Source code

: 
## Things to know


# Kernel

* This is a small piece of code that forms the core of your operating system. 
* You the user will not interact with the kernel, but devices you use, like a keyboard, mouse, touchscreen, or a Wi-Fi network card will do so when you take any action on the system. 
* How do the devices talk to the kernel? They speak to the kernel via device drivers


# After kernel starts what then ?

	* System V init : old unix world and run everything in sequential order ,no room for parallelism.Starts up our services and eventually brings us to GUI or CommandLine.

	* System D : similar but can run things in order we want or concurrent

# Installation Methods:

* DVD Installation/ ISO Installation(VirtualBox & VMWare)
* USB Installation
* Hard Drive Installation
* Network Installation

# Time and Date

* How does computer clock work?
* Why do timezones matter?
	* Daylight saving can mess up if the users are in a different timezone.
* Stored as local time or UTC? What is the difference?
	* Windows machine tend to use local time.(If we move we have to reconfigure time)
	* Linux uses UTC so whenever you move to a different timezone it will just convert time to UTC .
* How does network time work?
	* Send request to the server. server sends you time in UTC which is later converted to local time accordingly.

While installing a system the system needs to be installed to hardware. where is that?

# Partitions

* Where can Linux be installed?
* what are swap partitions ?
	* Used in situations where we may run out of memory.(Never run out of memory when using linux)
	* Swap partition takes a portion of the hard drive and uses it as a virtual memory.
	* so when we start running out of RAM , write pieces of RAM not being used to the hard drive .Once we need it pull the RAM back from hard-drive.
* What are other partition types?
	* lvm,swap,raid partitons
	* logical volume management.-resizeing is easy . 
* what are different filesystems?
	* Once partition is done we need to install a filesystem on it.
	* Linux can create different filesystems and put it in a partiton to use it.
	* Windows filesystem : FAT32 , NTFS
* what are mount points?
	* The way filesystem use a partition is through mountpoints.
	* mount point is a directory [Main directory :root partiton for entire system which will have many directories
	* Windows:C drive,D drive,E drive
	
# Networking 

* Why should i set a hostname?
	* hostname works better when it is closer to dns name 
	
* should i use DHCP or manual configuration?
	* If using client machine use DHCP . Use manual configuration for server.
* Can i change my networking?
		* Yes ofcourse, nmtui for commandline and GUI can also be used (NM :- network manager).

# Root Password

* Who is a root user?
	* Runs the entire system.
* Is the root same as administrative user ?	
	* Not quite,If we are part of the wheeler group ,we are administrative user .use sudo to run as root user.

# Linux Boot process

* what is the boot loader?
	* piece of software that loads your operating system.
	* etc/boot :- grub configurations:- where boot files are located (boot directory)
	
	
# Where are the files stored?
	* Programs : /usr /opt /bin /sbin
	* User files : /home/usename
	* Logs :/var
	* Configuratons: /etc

========================================================================

> PROBLEM TO WORK ON
Look through the data above. Copy every line with the string "hostname" in it.

> SOLUTION
* Why should i set a hostname?
	* hostname works better when it is closer to dns name 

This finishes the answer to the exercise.